[all-commits] [llvm/llvm-project] e66629: [mlir][ArmSME] Support lowering masked vector.oute...

Tue Oct 31 02:06:34 PDT 2023

  Branch: refs/heads/main
  Home:   https://github.com/llvm/llvm-project
  Commit: e66629501189b15f24810b7a65cd814f76a25e23
      https://github.com/llvm/llvm-project/commit/e66629501189b15f24810b7a65cd814f76a25e23
  Author: Benjamin Maxwell <benjamin.maxwell at arm.com>
  Date:   2023-10-31 (Tue, 31 Oct 2023)

  Changed paths:
    M mlir/include/mlir/Dialect/ArmSME/IR/ArmSMEOps.td
    M mlir/lib/Conversion/VectorToArmSME/VectorToArmSME.cpp
    M mlir/lib/Dialect/ArmSME/Transforms/LegalizeForLLVMExport.cpp
    M mlir/test/Dialect/ArmSME/invalid.mlir
    M mlir/test/Dialect/ArmSME/roundtrip.mlir
    M mlir/test/Dialect/ArmSME/vector-ops-to-llvm.mlir
    M mlir/test/Dialect/ArmSME/vector-ops-to-sme.mlir
    M mlir/test/Integration/Dialect/Vector/CPU/ArmSME/test-outerproduct-f32.mlir
    M mlir/test/Integration/Dialect/Vector/CPU/ArmSME/test-outerproduct-f64.mlir

  Log Message:
  -----------
  [mlir][ArmSME] Support lowering masked vector.outerproduct ops to SME (#69604)

This patch adds support for lowering masked outer products to SME. This
is done in two stages. First, vector.outerproducts (both masked and
non-masked) are rewritten to arm_sme.outerproducts. The
arm_sme.outerproduct op is close to vector.outerproduct, but supports
masking on the operands rather than the result. It also limits the cases
it handles to things that could be (directly) lowered to SME.

This currently requires that the source of the mask is a
vector.create_mask op.

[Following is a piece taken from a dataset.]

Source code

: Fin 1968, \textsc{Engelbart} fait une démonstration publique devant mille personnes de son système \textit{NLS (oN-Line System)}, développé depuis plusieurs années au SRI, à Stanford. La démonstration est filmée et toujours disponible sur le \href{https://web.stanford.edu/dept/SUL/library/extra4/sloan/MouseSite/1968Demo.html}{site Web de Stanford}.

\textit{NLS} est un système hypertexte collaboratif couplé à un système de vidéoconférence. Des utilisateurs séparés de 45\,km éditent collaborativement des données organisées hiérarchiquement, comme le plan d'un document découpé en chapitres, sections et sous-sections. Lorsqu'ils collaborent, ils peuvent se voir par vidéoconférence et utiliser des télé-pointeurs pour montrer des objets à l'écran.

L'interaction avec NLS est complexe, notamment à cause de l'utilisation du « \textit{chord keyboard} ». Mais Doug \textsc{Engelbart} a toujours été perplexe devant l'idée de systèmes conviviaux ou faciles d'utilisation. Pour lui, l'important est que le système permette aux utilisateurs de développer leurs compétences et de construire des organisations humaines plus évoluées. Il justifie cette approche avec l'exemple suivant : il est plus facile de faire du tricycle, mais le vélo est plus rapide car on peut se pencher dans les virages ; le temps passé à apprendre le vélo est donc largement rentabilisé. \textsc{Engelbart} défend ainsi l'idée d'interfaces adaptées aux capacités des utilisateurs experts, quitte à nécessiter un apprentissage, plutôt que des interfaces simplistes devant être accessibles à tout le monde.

E.g.:

```mlir
%mask = vector.create_mask %dimA, %dimB : vector<[4]x[4]xi1>
%result = vector.mask %mask {
             vector.outerproduct %vecA, %vecB
              : vector<[4]xf32>, vector<[4]xf32>
          } : vector<[4]x[4]xi1> -> vector<[4]x[4]xf32>
```
Is rewritten to:
```
%maskA = vector.create_mask %dimA : vector<[4]xi1>
%maskB = vector.create_mask %dimB : vector<[4]xi1>
%result = arm_sme.outerproduct %vecA, %vecB masks(%maskA, %maskB)
              : vector<[4]xf32>, vector<[4]xf32>
```
(The same rewrite works for non-masked vector.outerproducts too)

The arm_sme.outerproduct can then be directly lowered to SME intrinsics.